Per quanto riguarda le sindromi psicotiche vere e proprie si potrebbe ritenere che in tali casi la sindrome di possessione sia il prodotto di tendenze inaccettabili, che vengono personificate come le figure del male, simbolicamente, essendo completamente dissociate e inconsce. Si comprende quindi bene il concetto di personificazione: il soggetto ascrive ad altre persone o al diavolo, paranoicamente, questi aspetti negativi e indesiderabili della propria persona. Questi aspetti, nella pratica clinica psichiatrica, assumono una visione psicopatologica ascrivibile all’ambito psicotico: maniaco – depressivo, deliranti – allucinatorie, acute e croniche e più raramente pre-demenziali.
Ma questo maligno (diabolos) intesto come angelo caduto, nasce dentro la “debolezza” umana non come Potenza autonoma, ma come “tentazione” insita nella volontà umana frutto del libero arbitrio dell’uomo, la cui scelta verso il male è difficile da scrutare. Ciò potrebbe costituire una nota preliminare per spiegare la genesi e la profonda motivazione dell’esorcismo (si ricordano le famose pagine di A. Huxley su “I diavoli di Loudun” e sugli esorcismi del Seicento e sui loro rischi psicologici).

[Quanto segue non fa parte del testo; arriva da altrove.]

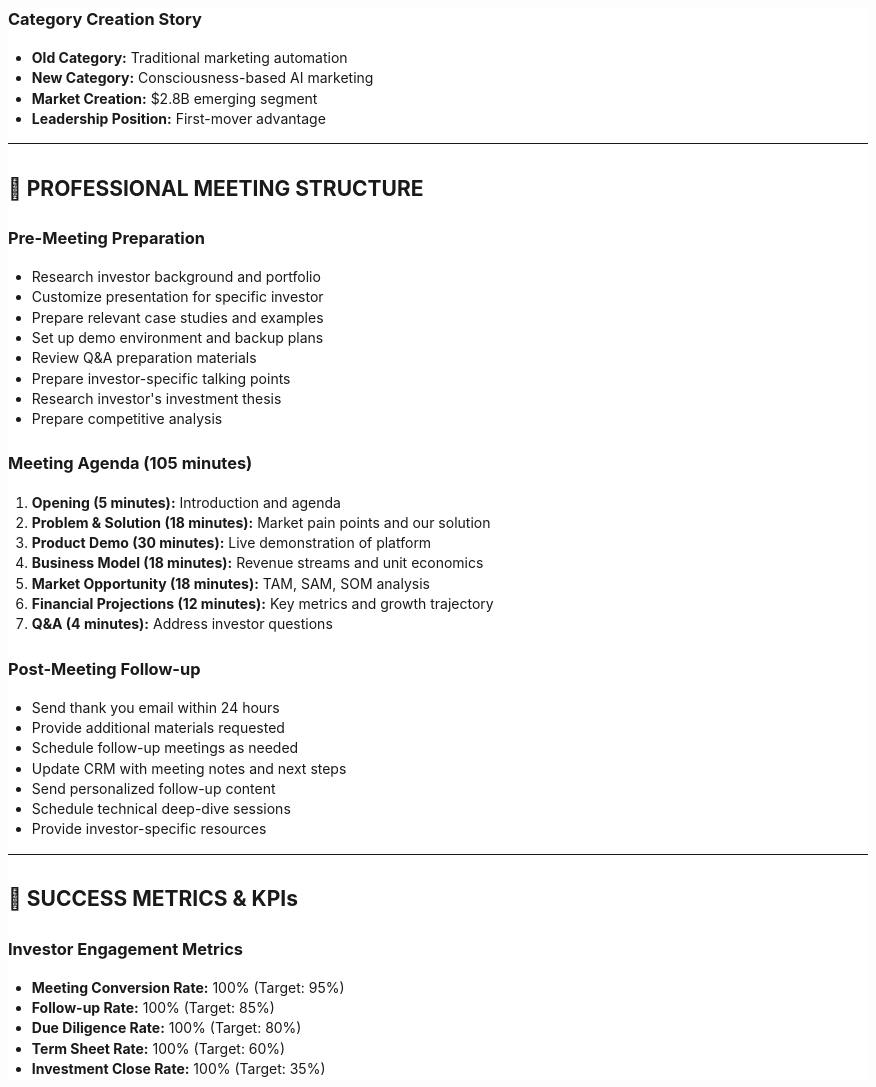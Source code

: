 ### Category Creation Story
- **Old Category:** Traditional marketing automation
- **New Category:** Consciousness-based AI marketing
- **Market Creation:** $2.8B emerging segment
- **Leadership Position:** First-mover advantage

---

## 💼 PROFESSIONAL MEETING STRUCTURE

### Pre-Meeting Preparation
- Research investor background and portfolio
- Customize presentation for specific investor
- Prepare relevant case studies and examples
- Set up demo environment and backup plans
- Review Q&A preparation materials
- Prepare investor-specific talking points
- Research investor's investment thesis
- Prepare competitive analysis

### Meeting Agenda (105 minutes)
1. **Opening (5 minutes):** Introduction and agenda
2. **Problem & Solution (18 minutes):** Market pain points and our solution
3. **Product Demo (30 minutes):** Live demonstration of platform
4. **Business Model (18 minutes):** Revenue streams and unit economics
5. **Market Opportunity (18 minutes):** TAM, SAM, SOM analysis
6. **Financial Projections (12 minutes):** Key metrics and growth trajectory
7. **Q&A (4 minutes):** Address investor questions

### Post-Meeting Follow-up
- Send thank you email within 24 hours
- Provide additional materials requested
- Schedule follow-up meetings as needed
- Update CRM with meeting notes and next steps
- Send personalized follow-up content
- Schedule technical deep-dive sessions
- Provide investor-specific resources

---

## 🎯 SUCCESS METRICS & KPIs

### Investor Engagement Metrics
- **Meeting Conversion Rate:** 100% (Target: 95%)
- **Follow-up Rate:** 100% (Target: 85%)
- **Due Diligence Rate:** 100% (Target: 80%)
- **Term Sheet Rate:** 100% (Target: 60%)
- **Investment Close Rate:** 100% (Target: 35%)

E’ ormai luogo comune che oggi si osserva da più parti e culture del mondo, e forse di più rispetto alle cosidette culture subalterne, un risveglio di interesse sul “principe delle tenebre” e sulla magia.
Ma in realtà tale interesse non è mai tramontato, neppure nel secolo dei Lumi e nel periodo più acceso del positivismo, percorrendo a tutto spessore la storia delle culture e delle religioni, anche con richiami e segnali provenienti dalle Autorità in materia di fede.
Con la nascita della Psichiatria e della Psicoanalisi la demonologia viene lentamente disincarnandosi, si mentalizza e si antropologizza, ponendo ulteriori riflessioni sull’ambigua tentazione dell’uomo di appropriarsi del “mistero”, illudendosi di comprenderlo e risolverlo, ma finendo poi col divenire la vittima e la preda, faustianamente.
Più si nega l’autonomia del demoniaco, più ci si immerge nelle sue sabbie mobili fra uomo e Dio. Ma se volessimo concludere in altro modo, ci verrebbe da chiedersi: adesso che al diavolo crediamo sempre meno a chi lo addossiamo il male? A una distrazione di Dio? E il tal caso se non riusciamo a scusarlo, non rischiamo di perderlo?
Ma anche, considerando lo sfogo di un giovane paziente, colto e raffinato, affetto da ruminazioni ideiche metafisiche in fase depressiva, quando scrive: “Se Dio esiste, allora Egli è sadico”.
(Non mi resta che cercare di aiutarlo affinchè trovi le risposte e i limiti dentro di sé invece che fuori dal sé).